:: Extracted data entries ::
--- START ---
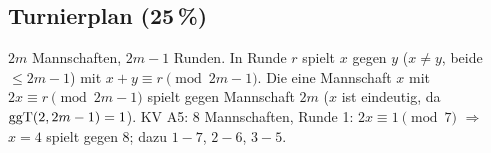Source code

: \subsection*{Turnierplan (25\,\%)}
$2m$ Mannschaften, $2m-1$ Runden. In Runde $r$ spielt $x$ gegen $y$ ($x \ne y$, beide $\le 2m-1$) mit $x + y \equiv r \pmod{2m-1}$.
Die eine Mannschaft $x$ mit $2x \equiv r \pmod{2m-1}$ spielt gegen Mannschaft $2m$ ($x$ ist eindeutig, da $\ggT(2, 2m-1) = 1$).
KV A5: 8 Mannschaften, Runde 1: $2x \equiv 1 \pmod 7$ $\Rightarrow$ $x = 4$ spielt gegen 8; dazu $1\!-\!7$, $2\!-\!6$, $3\!-\!5$.

\clearpage



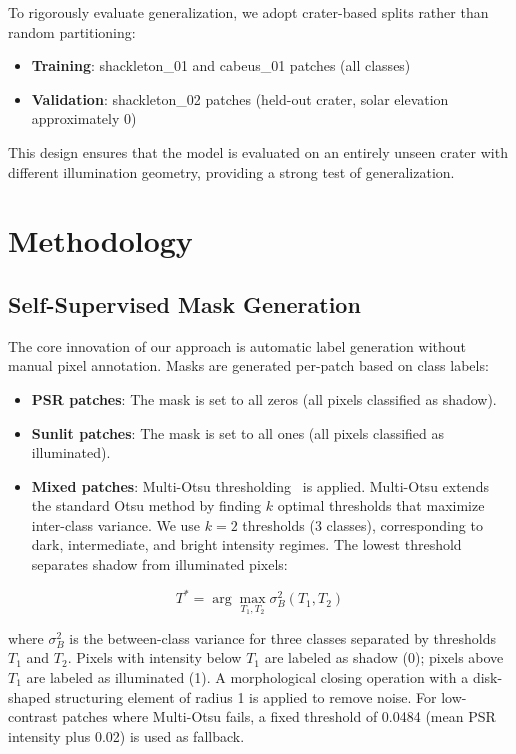 \documentclass[journal]{IEEEtran}
\begin{document}
To rigorously evaluate generalization, we adopt crater-based splits rather than random partitioning:
\begin{itemize}
    \item \textbf{Training}: shackleton\_01 and cabeus\_01 patches (all classes)
    \item \textbf{Validation}: shackleton\_02 patches (held-out crater, solar elevation approximately 0\textdegree)
\end{itemize}

This design ensures that the model is evaluated on an entirely unseen crater with different illumination geometry, providing a strong test of generalization.

\section{Methodology}
\label{sec:method}

\subsection{Self-Supervised Mask Generation}

The core innovation of our approach is automatic label generation without manual pixel annotation. Masks are generated per-patch based on class labels:

\begin{itemize}
    \item \textbf{PSR patches}: The mask is set to all zeros (all pixels classified as shadow).
    \item \textbf{Sunlit patches}: The mask is set to all ones (all pixels classified as illuminated).
    \item \textbf{Mixed patches}: Multi-Otsu thresholding~\cite{Otsu1979_Threshold} is applied. Multi-Otsu extends the standard Otsu method by finding $k$ optimal thresholds that maximize inter-class variance. We use $k=2$ thresholds (3 classes), corresponding to dark, intermediate, and bright intensity regimes. The lowest threshold separates shadow from illuminated pixels:
\end{itemize}

\begin{equation}
T^* = \arg\max_{T_1, T_2} \sigma_B^2(T_1, T_2)
\label{eq:multilotsu}
\end{equation}

where $\sigma_B^2$ is the between-class variance for three classes separated by thresholds $T_1$ and $T_2$. Pixels with intensity below $T_1$ are labeled as shadow (0); pixels above $T_1$ are labeled as illuminated (1). A morphological closing operation with a disk-shaped structuring element of radius 1 is applied to remove noise. For low-contrast patches where Multi-Otsu fails, a fixed threshold of 0.0484 (mean PSR intensity plus 0.02) is used as fallback.
\end{document}
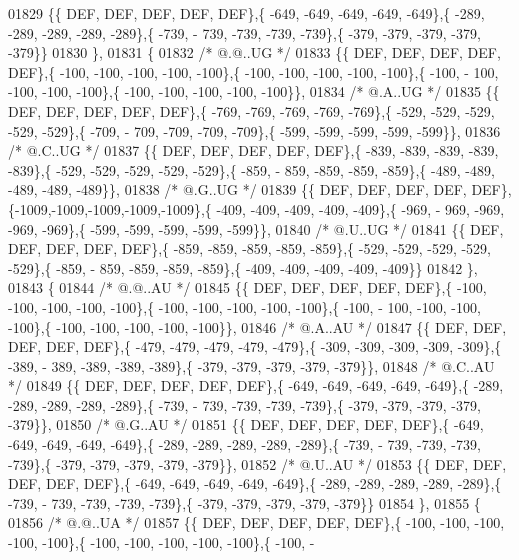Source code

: \begin{DoxyCode}
01829 \{\{  DEF,  DEF,  DEF,  DEF,  DEF\},\{ -649, -649, -649, -649, -649\},\{ -289, -289, -289, -289, -289\},\{ -739, -
      739, -739, -739, -739\},\{ -379, -379, -379, -379, -379\}\}
01830 \},
01831 \{
01832 \textcolor{comment}{/*  @.@..UG */}
01833 \{\{  DEF,  DEF,  DEF,  DEF,  DEF\},\{ -100, -100, -100, -100, -100\},\{ -100, -100, -100, -100, -100\},\{ -100, -
      100, -100, -100, -100\},\{ -100, -100, -100, -100, -100\}\},
01834 \textcolor{comment}{/*  @.A..UG */}
01835 \{\{  DEF,  DEF,  DEF,  DEF,  DEF\},\{ -769, -769, -769, -769, -769\},\{ -529, -529, -529, -529, -529\},\{ -709, -
      709, -709, -709, -709\},\{ -599, -599, -599, -599, -599\}\},
01836 \textcolor{comment}{/*  @.C..UG */}
01837 \{\{  DEF,  DEF,  DEF,  DEF,  DEF\},\{ -839, -839, -839, -839, -839\},\{ -529, -529, -529, -529, -529\},\{ -859, -
      859, -859, -859, -859\},\{ -489, -489, -489, -489, -489\}\},
01838 \textcolor{comment}{/*  @.G..UG */}
01839 \{\{  DEF,  DEF,  DEF,  DEF,  DEF\},\{-1009,-1009,-1009,-1009,-1009\},\{ -409, -409, -409, -409, -409\},\{ -969, -
      969, -969, -969, -969\},\{ -599, -599, -599, -599, -599\}\},
01840 \textcolor{comment}{/*  @.U..UG */}
01841 \{\{  DEF,  DEF,  DEF,  DEF,  DEF\},\{ -859, -859, -859, -859, -859\},\{ -529, -529, -529, -529, -529\},\{ -859, -
      859, -859, -859, -859\},\{ -409, -409, -409, -409, -409\}\}
01842 \},
01843 \{
01844 \textcolor{comment}{/*  @.@..AU */}
01845 \{\{  DEF,  DEF,  DEF,  DEF,  DEF\},\{ -100, -100, -100, -100, -100\},\{ -100, -100, -100, -100, -100\},\{ -100, -
      100, -100, -100, -100\},\{ -100, -100, -100, -100, -100\}\},
01846 \textcolor{comment}{/*  @.A..AU */}
01847 \{\{  DEF,  DEF,  DEF,  DEF,  DEF\},\{ -479, -479, -479, -479, -479\},\{ -309, -309, -309, -309, -309\},\{ -389, -
      389, -389, -389, -389\},\{ -379, -379, -379, -379, -379\}\},
01848 \textcolor{comment}{/*  @.C..AU */}
01849 \{\{  DEF,  DEF,  DEF,  DEF,  DEF\},\{ -649, -649, -649, -649, -649\},\{ -289, -289, -289, -289, -289\},\{ -739, -
      739, -739, -739, -739\},\{ -379, -379, -379, -379, -379\}\},
01850 \textcolor{comment}{/*  @.G..AU */}
01851 \{\{  DEF,  DEF,  DEF,  DEF,  DEF\},\{ -649, -649, -649, -649, -649\},\{ -289, -289, -289, -289, -289\},\{ -739, -
      739, -739, -739, -739\},\{ -379, -379, -379, -379, -379\}\},
01852 \textcolor{comment}{/*  @.U..AU */}
01853 \{\{  DEF,  DEF,  DEF,  DEF,  DEF\},\{ -649, -649, -649, -649, -649\},\{ -289, -289, -289, -289, -289\},\{ -739, -
      739, -739, -739, -739\},\{ -379, -379, -379, -379, -379\}\}
01854 \},
01855 \{
01856 \textcolor{comment}{/*  @.@..UA */}
01857 \{\{  DEF,  DEF,  DEF,  DEF,  DEF\},\{ -100, -100, -100, -100, -100\},\{ -100, -100, -100, -100, -100\},\{ -100, -

\end{DoxyCode}
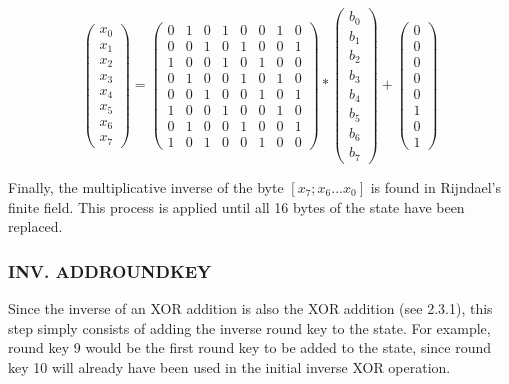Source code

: \documentclass[12pt]{report}
\theoremstyle{definition}
\theoremstyle{remark}
\begin{document}
\[ 
\left( \begin{array}{c}
x_0 \\
x_1 \\
x_2 \\
x_3 \\
x_4 \\
x_5 \\
x_6 \\
x_7\end{array} \right)
=
\left( \begin{array}{cccccccc}
0 & 1 & 0 & 1 & 0 & 0 & 1 & 0 \\
0 & 0 & 1 & 0 & 1 & 0 & 0 & 1 \\
1 & 0 & 0 & 1 & 0 & 1 & 0 & 0 \\
0 & 1 & 0 & 0 & 1 & 0 & 1 & 0 \\
0 & 0 & 1 & 0 & 0 & 1 & 0 & 1 \\
1 & 0 & 0 & 1 & 0 & 0 & 1 & 0 \\
0 & 1 & 0 & 0 & 1 & 0 & 0 & 1 \\
1 & 0 & 1 & 0 & 0 & 1 & 0 & 0\end{array} \right)
*
\left( \begin{array}{c}
b_0 \\
b_1 \\
b_2 \\
b_3 \\
b_4 \\
b_5 \\
b_6 \\
b_7\end{array} \right)
+
\left( \begin{array}{c}
0 \\
0 \\
0 \\
0 \\
0 \\
1 \\
0 \\
1\end{array} \right)
\]

Finally, the multiplicative inverse of the byte $[x_7;x_6...x_0]$ is found in Rijndael's finite field. This process is applied until all 16 bytes of the state have been replaced.

\subsubsection{INV. ADDROUNDKEY}
Since the inverse of an XOR addition is also the XOR addition (see 2.3.1), this step simply consists of adding the inverse round key to the state. For example, round key 9 would be the first round key to be added to the state, since round key 10 will already have been used in the initial inverse XOR operation\cite{RoundKeyInverse}.
\end{document}
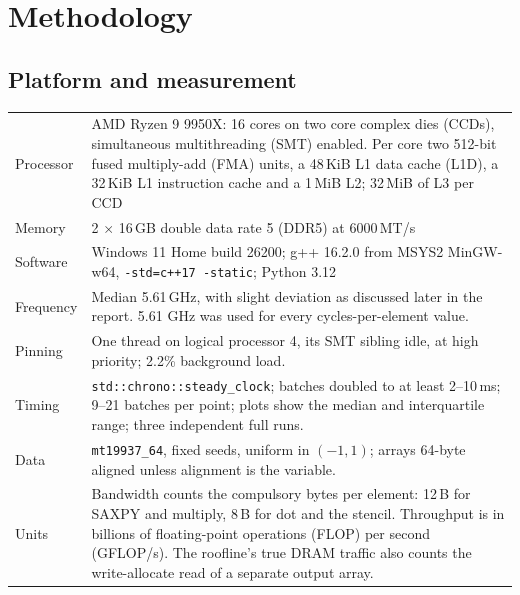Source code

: \documentclass{article}
\begin{document}
\section{Methodology}\label{sec:method}
\subsection{Platform and measurement}\label{sec:platform}
{\small
\begin{longtable}{p{2.6cm}p{13.4cm}}
\toprule
Processor & AMD Ryzen 9 9950X: 16 cores on two core complex dies (CCDs), simultaneous multithreading (SMT) enabled. Per core two 512-bit fused multiply-add (FMA) units, a 48\,KiB L1 data cache (L1D), a 32\,KiB L1 instruction cache and a 1\,MiB L2; 32\,MiB of L3 per CCD \cite{amdhc,chips9950x} \\
Memory & 2 $\times$ 16\,GB double data rate 5 (DDR5) at 6000\,MT/s \\
Software & Windows 11 Home build 26200; g++ 16.2.0 from MSYS2 MinGW-w64, \texttt{-std=c++17 -static}; Python 3.12 \\
Frequency & Median 5.61\,GHz, with slight deviation as discussed later in the report. 5.61 GHz was used for every cycles-per-element value. \\
Pinning & One thread on logical processor 4, its SMT sibling idle, at high priority; 2.2\% background load. \\
Timing & \texttt{std::chrono::steady\_clock}; batches doubled to at least 2--10\,ms; 9--21 batches per point; plots show the median and interquartile range; three independent full runs. \\
Data & \texttt{mt19937\_64}, fixed seeds, uniform in $(-1,1)$; arrays 64-byte aligned unless alignment is the variable. \\
Units & Bandwidth counts the compulsory bytes per element: 12\,B for SAXPY and multiply, 8\,B for dot and the stencil. Throughput is in billions of floating-point operations (FLOP) per second (GFLOP/s). The roofline's true DRAM traffic also counts the write-allocate read of a separate output array. \\
\bottomrule
\end{longtable}
}
\end{document}
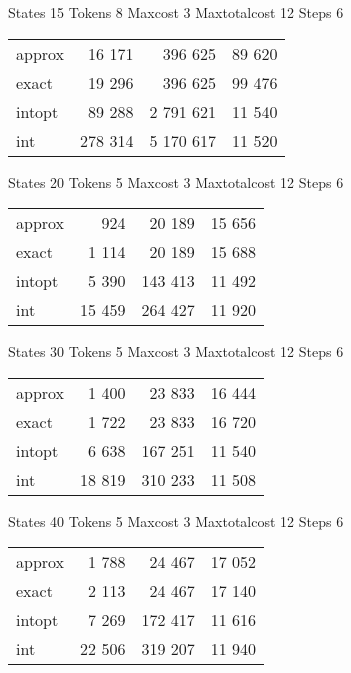 \documentclass[a4paper,11pt]{article}
\begin{document}
\begin{table}
States 15 Tokens 8 Maxcost 3 Maxtotalcost 12 Steps 6 \\
\begin{tabular}{l r r r}
approx & 16 171 & 396 625 & 89 620 \\
exact & 19 296 & 396 625 & 99 476 \\
intopt & 89 288 & 2 791 621 & 11 540 \\
int & 278 314 & 5 170 617 & 11 520 \\
\end{tabular}
\end{table}

\begin{table}
States 20 Tokens 5 Maxcost 3 Maxtotalcost 12 Steps 6 \\
\begin{tabular}{l r r r}
approx & 924 & 20 189 & 15 656 \\
exact & 1 114 & 20 189 & 15 688 \\
intopt & 5 390 & 143 413 & 11 492 \\
int & 15 459 & 264 427 & 11 920 \\
\end{tabular}
\end{table}

\begin{table}
States 30 Tokens 5 Maxcost 3 Maxtotalcost 12 Steps 6 \\
\begin{tabular}{l r r r}
approx & 1 400 & 23 833 & 16 444 \\
exact & 1 722 & 23 833 & 16 720 \\
intopt & 6 638 & 167 251 & 11 540 \\
int & 18 819 & 310 233 & 11 508 \\
\end{tabular}
\end{table}

\begin{table}
States 40 Tokens 5 Maxcost 3 Maxtotalcost 12 Steps 6 \\
\begin{tabular}{l r r r}
approx & 1 788 & 24 467 & 17 052 \\
exact & 2 113 & 24 467 & 17 140 \\
intopt & 7 269 & 172 417 & 11 616 \\
int & 22 506 & 319 207 & 11 940 \\
\end{tabular}
\end{table}
\end{document}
--- END ---
Each line above with the string "applied" in it should be located and copied.

    \item \textbf{Mixed patches}: Multi-Otsu thresholding~\cite{Otsu1979_Threshold} is applied. Multi-Otsu extends the standard Otsu method by finding $k$ optimal thresholds that maximize inter-class variance. We use $k=2$ thresholds (3 classes), corresponding to dark, intermediate, and bright intensity regimes. The lowest threshold separates shadow from illuminated pixels:
where $\sigma_B^2$ is the between-class variance for three classes separated by thresholds $T_1$ and $T_2$. Pixels with intensity below $T_1$ are labeled as shadow (0); pixels above $T_1$ are labeled as illuminated (1). A morphological closing operation with a disk-shaped structuring element of radius 1 is applied to remove noise. For low-contrast patches where Multi-Otsu fails, a fixed threshold of 0.0484 (mean PSR intensity plus 0.02) is used as fallback.
Finally, the multiplicative inverse of the byte $[x_7;x_6...x_0]$ is found in Rijndael's finite field. This process is applied until all 16 bytes of the state have been replaced.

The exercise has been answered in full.